Nessun marchio sarebbe a rischio in seguito alla fusione tra Fiat Chrysler e PSA secondo l’amministratore delegato del gruppo francese Carlos Tavares

Il CEO di PSA Carlos Tavares, visto come l’architetto dell’inversione di tendenza di PSA e in pole position per assumere il comando operativo nel legame con Fiat Chrysler, ha dichiarato in un’intervista televisiva che le società si completano a vicenda geograficamente e in termini di tecnologia e marchi.

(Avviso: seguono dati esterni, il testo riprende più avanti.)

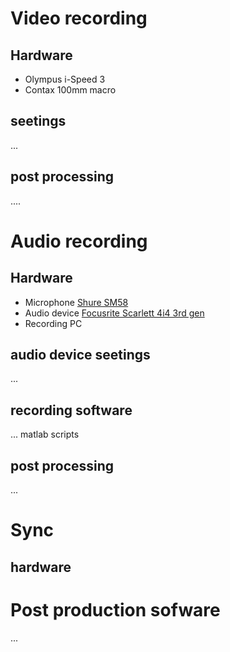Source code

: # Video recording

## Hardware

- Olympus i-Speed 3
- Contax 100mm macro

## seetings

...

## post processing

 ....
 
#  Audio recording

## Hardware

- Microphone [Shure SM58](https://www.shure.com/en-US/products/microphones/sm58)
- Audio device [Focusrite Scarlett 4i4 3rd gen](https://focusrite.com/products/scarlett-4i4-3rd-gen)
- Recording PC
  
## audio device seetings

...

## recording software

...  matlab scripts

## post processing

...

# Sync

## hardware

# Post production sofware 
...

Secondo il CEO di PSA e futuro numero uno del nascente gruppo automobilistico nessun marchio sarà sacrificato in vista della fusione. FCA ottiene il 66% delle sue entrate dal Nord America rispetto a solo il 5,7% per PSA, mentre l’Europa rimane il principale motore di entrate per PSA, continente in cui FCA invece fa fatica.

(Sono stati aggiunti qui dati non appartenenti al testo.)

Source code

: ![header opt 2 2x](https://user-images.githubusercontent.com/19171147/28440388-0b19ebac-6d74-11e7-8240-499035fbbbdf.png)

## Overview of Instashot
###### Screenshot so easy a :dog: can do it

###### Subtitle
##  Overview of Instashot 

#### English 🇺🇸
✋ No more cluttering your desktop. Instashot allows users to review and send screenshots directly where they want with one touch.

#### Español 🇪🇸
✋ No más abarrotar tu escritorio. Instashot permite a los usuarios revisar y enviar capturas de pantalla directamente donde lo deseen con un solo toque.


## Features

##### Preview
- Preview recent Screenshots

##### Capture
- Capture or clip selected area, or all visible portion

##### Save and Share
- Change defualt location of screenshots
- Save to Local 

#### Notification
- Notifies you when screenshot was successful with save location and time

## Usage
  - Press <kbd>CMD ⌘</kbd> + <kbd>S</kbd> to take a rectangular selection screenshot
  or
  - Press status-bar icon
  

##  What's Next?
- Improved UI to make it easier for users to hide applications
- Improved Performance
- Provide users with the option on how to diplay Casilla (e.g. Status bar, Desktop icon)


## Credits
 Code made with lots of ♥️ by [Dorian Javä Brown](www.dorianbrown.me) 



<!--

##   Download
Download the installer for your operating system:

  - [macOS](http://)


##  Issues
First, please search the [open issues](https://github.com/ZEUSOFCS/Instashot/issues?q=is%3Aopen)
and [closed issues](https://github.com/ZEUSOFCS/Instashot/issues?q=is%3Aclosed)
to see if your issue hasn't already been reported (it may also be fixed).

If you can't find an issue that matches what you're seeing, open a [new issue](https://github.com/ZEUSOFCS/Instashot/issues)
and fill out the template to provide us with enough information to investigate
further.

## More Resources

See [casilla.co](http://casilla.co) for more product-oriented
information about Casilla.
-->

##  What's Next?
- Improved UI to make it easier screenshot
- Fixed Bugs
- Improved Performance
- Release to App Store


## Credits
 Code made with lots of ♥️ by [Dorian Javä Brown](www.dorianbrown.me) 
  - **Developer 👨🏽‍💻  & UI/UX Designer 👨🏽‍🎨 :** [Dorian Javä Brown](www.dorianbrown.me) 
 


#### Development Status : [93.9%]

Nessun marchio sarebbe a rischio in seguito alla fusione tra Fiat Chrysler e PSA secondo Carlos Tavares

“Non c’è dubbio che è un ottimo affare per entrambe le parti. È una vittoria”, ha dichiarato Tavares alla BFM Business, nella sua prima intervista da quando le società francesi e italiane hanno annunciato piani per creare la quarta casa automobilistica al mondo per dimensioni la scorsa settimana. John Elkann, presidente di Fiat Chrysler (FCA), che potrebbe presiedere il gruppo combinato, ha dichiarato venerdì in occasione di un evento a Torino che la fusione 50-50 aiuterà la casa automobilistica italo americana a “cogliere grandi opportunità”.

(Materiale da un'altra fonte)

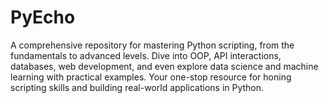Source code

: # PyEcho
A comprehensive repository for mastering Python scripting, from the fundamentals to advanced levels. Dive into OOP, API interactions, databases, web development, and even explore data science and machine learning with practical examples. Your one-stop resource for honing scripting skills and building real-world applications in Python.
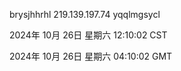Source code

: brysjhhrhl 219.139.197.74 yqqlmgsycl

2024年 10月 26日 星期六 12:10:02 CST

2024年 10月 26日 星期六 04:10:02 GMT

L’accordo, che aiuterebbe le aziende a riunire le risorse per soddisfare le nuove severe norme sulle emissioni e gli investimenti in veicoli elettrici e a guida autonoma, nonché a contrastare una più ampia flessione degli indicatori delle auto, è ancora in una fase iniziale. PSA e Fiat Chrysler hanno dichiarato di voler raggiungere un accordo definitivo nelle prossime settimane, ma devono ancora affrontare le domande sulle potenziali perdite di posti di lavoro, oltre al controllo sul fatto che la transazione favorisca una parte più dell’altra. Inoltre sarà necessario ricevere le autorizzazioni dall’Unione Europea. Per ottenere il visto dell’UE Carlos Tavares si dice disposto a tutto. Il CEO ha però detto che ci vorrà tempo prima che l’accordo possa venire ratificato e autorizzato dalle autorità europee.